** Opening MATERIAL PROVIDED block **

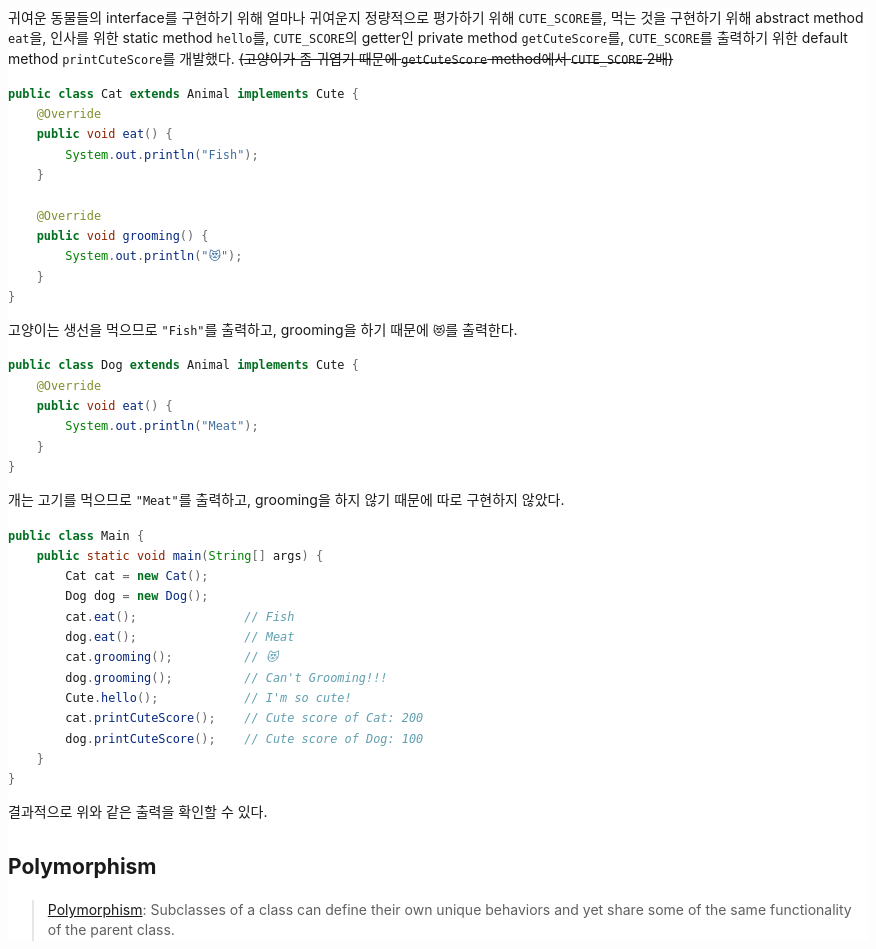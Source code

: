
 ```java Cute.java
```

귀여운 동물들의 interface를 구현하기 위해 얼마나 귀여운지 정량적으로 평가하기 위해 `CUTE_SCORE`를, 먹는 것을 구현하기 위해 abstract method `eat`을, 인사를 위한 static method `hello`를, `CUTE_SCORE`의 getter인 private method `getCuteScore`를, `CUTE_SCORE`를 출력하기 위한 default method `printCuteScore`를 개발했다.
~~(고양이가 좀 귀엽기 때문에 `getCuteScore` method에서 `CUTE_SCORE` 2배)~~

```java Cat.java
public class Cat extends Animal implements Cute {
    @Override
    public void eat() {
        System.out.println("Fish");
    }

    @Override
    public void grooming() {
        System.out.println("😻");
    }
}
```

고양이는 생선을 먹으므로 `"Fish"`를 출력하고, grooming을 하기 때문에 `😻`를 출력한다.

```java Dog.java
public class Dog extends Animal implements Cute {
    @Override
    public void eat() {
        System.out.println("Meat");
    }
}
```

개는 고기를 먹으므로 `"Meat"`를 출력하고, grooming을 하지 않기 때문에 따로 구현하지 않았다.

```java Main.java
public class Main {
    public static void main(String[] args) {
        Cat cat = new Cat();
        Dog dog = new Dog();
        cat.eat();               // Fish
        dog.eat();               // Meat
        cat.grooming();          // 😻
        dog.grooming();          // Can't Grooming!!!
        Cute.hello();            // I'm so cute!
        cat.printCuteScore();    // Cute score of Cat: 200
        dog.printCuteScore();    // Cute score of Dog: 100
    }
}
```

결과적으로 위와 같은 출력을 확인할 수 있다.

## Polymorphism

> [Polymorphism](https://docs.oracle.com/javase/tutorial/java/IandI/polymorphism.html): Subclasses of a class can define their own unique behaviors and yet share some of the same functionality of the parent class.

** Closing MATERIAL PROVIDED block **

**WORK TO BE COMPLETED:** Your copy of the entries should be exact and free of pictures.

**RESULT FOR THIS TASK:**
Source code

:
 ```java Cute.java
```

귀여운 동물들의 interface를 구현하기 위해 얼마나 귀여운지 정량적으로 평가하기 위해 `CUTE_SCORE`를, 먹는 것을 구현하기 위해 abstract method `eat`을, 인사를 위한 static method `hello`를, `CUTE_SCORE`의 getter인 private method `getCuteScore`를, `CUTE_SCORE`를 출력하기 위한 default method `printCuteScore`를 개발했다.
~~(고양이가 좀 귀엽기 때문에 `getCuteScore` method에서 `CUTE_SCORE` 2배)~~

```java Cat.java
public class Cat extends Animal implements Cute {
    @Override
    public void eat() {
        System.out.println("Fish");
    }

    @Override
    public void grooming() {
        System.out.println("😻");
    }
}
```

고양이는 생선을 먹으므로 `"Fish"`를 출력하고, grooming을 하기 때문에 `😻`를 출력한다.

```java Dog.java
public class Dog extends Animal implements Cute {
    @Override
    public void eat() {
        System.out.println("Meat");
    }
}
```

개는 고기를 먹으므로 `"Meat"`를 출력하고, grooming을 하지 않기 때문에 따로 구현하지 않았다.

```java Main.java
public class Main {
    public static void main(String[] args) {
        Cat cat = new Cat();
        Dog dog = new Dog();
        cat.eat();               // Fish
        dog.eat();               // Meat
        cat.grooming();          // 😻
        dog.grooming();          // Can't Grooming!!!
        Cute.hello();            // I'm so cute!
        cat.printCuteScore();    // Cute score of Cat: 200
        dog.printCuteScore();    // Cute score of Dog: 100
    }
}
```

결과적으로 위와 같은 출력을 확인할 수 있다.

## Polymorphism

> [Polymorphism](https://docs.oracle.com/javase/tutorial/java/IandI/polymorphism.html): Subclasses of a class can define their own unique behaviors and yet share some of the same functionality of the parent class.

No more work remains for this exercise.